#### ACTIVITY:
Once the pictures have been set aside, copy every remaining entry exactly.

(Source data)
[Start of Attachment]

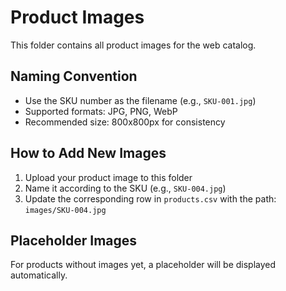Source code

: # Product Images

This folder contains all product images for the web catalog.

## Naming Convention
- Use the SKU number as the filename (e.g., `SKU-001.jpg`)
- Supported formats: JPG, PNG, WebP
- Recommended size: 800x800px for consistency

## How to Add New Images
1. Upload your product image to this folder
2. Name it according to the SKU (e.g., `SKU-004.jpg`)
3. Update the corresponding row in `products.csv` with the path: `images/SKU-004.jpg`

## Placeholder Images
For products without images yet, a placeholder will be displayed automatically.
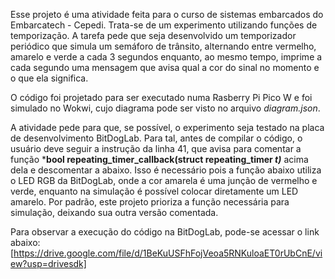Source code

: Esse projeto é uma atividade feita para o curso de sistemas embarcados do Embarcatech - Cepedi. Trata-se de um experimento utilizando funções de temporização.
A tarefa pede que seja desenvolvido um temporizador periódico que simula um semáforo de trânsito, alternando entre vermelho, amarelo e verde a cada 3 segundos enquanto, ao mesmo tempo, imprime a cada segundo uma mensagem que avisa qual a cor do sinal no momento e o que ela significa.

O código foi projetado para ser executado numa Rasberry Pi Pico W e foi simulado no Wokwi, cujo diagrama pode ser visto no arquivo _diagram.json_.

A atividade pede para que, se possível, o experimento seja testado na placa de desenvolvimento BitDogLab.
Para tal, antes de compilar o código, o usuário deve seguir a instrução da linha 41, que avisa para comentar a função ***bool repeating_timer_callback(struct repeating_timer *t)*** acima dela e descomentar a abaixo.
Isso é necessário pois a função abaixo utiliza o LED RGB da BitDogLab, onde a cor amarela é uma junção de vermelho e verde, enquanto na simulação é possível colocar diretamente um LED amarelo.
Por padrão, este projeto prioriza a função necessária para simulação, deixando sua outra versão comentada.

Para observar a execução do código na BitDogLab, pode-se acessar o link abaixo:
[https://drive.google.com/file/d/1BeKuUSFhFojVeoa5RNKuloaET0rUbCnE/view?usp=drivesdk]
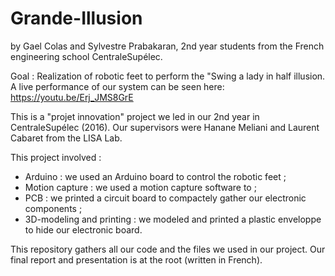 # Grande-Illusion
by Gael Colas and Sylvestre Prabakaran, 2nd year students from the French engineering school CentraleSupélec.

 Goal : Realization of robotic feet to perform the "Swing a lady in half illusion.
 A live performance of our system can be seen here: https://youtu.be/Erj_JMS8GrE
 
 This is a "projet innovation" project we led in our 2nd year in CentraleSupélec (2016). 
 Our supervisors were Hanane Meliani and Laurent Cabaret from the LISA Lab.
 
 This project involved :
  - Arduino : we used an Arduino board to control the robotic feet ;
  - Motion capture : we used a motion capture software to ;
  - PCB : we printed a circuit board to compactely gather our electronic components ;
  - 3D-modeling and printing : we modeled and printed a plastic enveloppe to hide our electronic board.

This repository gathers all our code and the files we used in our project. Our final report and presentation is at the root (written in French).

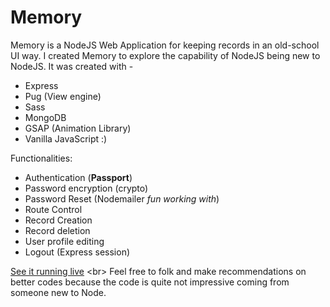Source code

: # Memory

Memory is a NodeJS Web Application for keeping records in an old-school UI way. I created Memory to explore the capability of NodeJS being new to NodeJS.
It was created with -
- Express
- Pug (View engine)
- Sass
- MongoDB
- GSAP (Animation Library)
- Vanilla JavaScript :)
 
 Functionalities:
 - Authentication (**Passport**)
 - Password encryption (crypto)
 - Password Reset (Nodemailer *fun working with*)
 - Route Control
 - Record Creation
 - Record deletion
 - User profile editing
 - Logout (Express session)

[See it running live]([https://rebrand.ly/1sqts75](https://memoryit.onrender.com/)) 
<br>
Feel free to folk and make recommendations on better codes because the code is quite not impressive coming from someone new to Node.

[End of Attachment]

#### SOLUTION FOR THIS PROBLEM:
Source code

: # Product Images

This folder contains all product images for the web catalog.

## Naming Convention
- Use the SKU number as the filename (e.g., `SKU-001.jpg`)
- Supported formats: JPG, PNG, WebP
- Recommended size: 800x800px for consistency

## How to Add New Images
1. Upload your product image to this folder
2. Name it according to the SKU (e.g., `SKU-004.jpg`)
3. Update the corresponding row in `products.csv` with the path: `images/SKU-004.jpg`

## Placeholder Images
For products without images yet, a placeholder will be displayed automatically.
Source code

: Esse projeto é uma atividade feita para o curso de sistemas embarcados do Embarcatech - Cepedi. Trata-se de um experimento utilizando funções de temporização.
A tarefa pede que seja desenvolvido um temporizador periódico que simula um semáforo de trânsito, alternando entre vermelho, amarelo e verde a cada 3 segundos enquanto, ao mesmo tempo, imprime a cada segundo uma mensagem que avisa qual a cor do sinal no momento e o que ela significa.

O código foi projetado para ser executado numa Rasberry Pi Pico W e foi simulado no Wokwi, cujo diagrama pode ser visto no arquivo _diagram.json_.

A atividade pede para que, se possível, o experimento seja testado na placa de desenvolvimento BitDogLab.
Para tal, antes de compilar o código, o usuário deve seguir a instrução da linha 41, que avisa para comentar a função ***bool repeating_timer_callback(struct repeating_timer *t)*** acima dela e descomentar a abaixo.
Isso é necessário pois a função abaixo utiliza o LED RGB da BitDogLab, onde a cor amarela é uma junção de vermelho e verde, enquanto na simulação é possível colocar diretamente um LED amarelo.
Por padrão, este projeto prioriza a função necessária para simulação, deixando sua outra versão comentada.

Para observar a execução do código na BitDogLab, pode-se acessar o link abaixo:
[https://drive.google.com/file/d/1BeKuUSFhFojVeoa5RNKuloaET0rUbCnE/view?usp=drivesdk]
 # Grande-Illusion
by Gael Colas and Sylvestre Prabakaran, 2nd year students from the French engineering school CentraleSupélec.

 Goal : Realization of robotic feet to perform the "Swing a lady in half illusion.
 A live performance of our system can be seen here: https://youtu.be/Erj_JMS8GrE
 
 This is a "projet innovation" project we led in our 2nd year in CentraleSupélec (2016). 
 Our supervisors were Hanane Meliani and Laurent Cabaret from the LISA Lab.
 
 This project involved :
  - Arduino : we used an Arduino board to control the robotic feet ;
  - Motion capture : we used a motion capture software to ;
  - PCB : we printed a circuit board to compactely gather our electronic components ;
  - 3D-modeling and printing : we modeled and printed a plastic enveloppe to hide our electronic board.

This repository gathers all our code and the files we used in our project. Our final report and presentation is at the root (written in French).

Source code

: # Memory

Memory is a NodeJS Web Application for keeping records in an old-school UI way. I created Memory to explore the capability of NodeJS being new to NodeJS.
It was created with -
- Express
- Pug (View engine)
- Sass
- MongoDB
- GSAP (Animation Library)
- Vanilla JavaScript :)
 
 Functionalities:
 - Authentication (**Passport**)
 - Password encryption (crypto)
 - Password Reset (Nodemailer *fun working with*)
 - Route Control
 - Record Creation
 - Record deletion
 - User profile editing
 - Logout (Express session)

[See it running live]([https://rebrand.ly/1sqts75](https://memoryit.onrender.com/)) 
<br>
Feel free to folk and make recommendations on better codes because the code is quite not impressive coming from someone new to Node.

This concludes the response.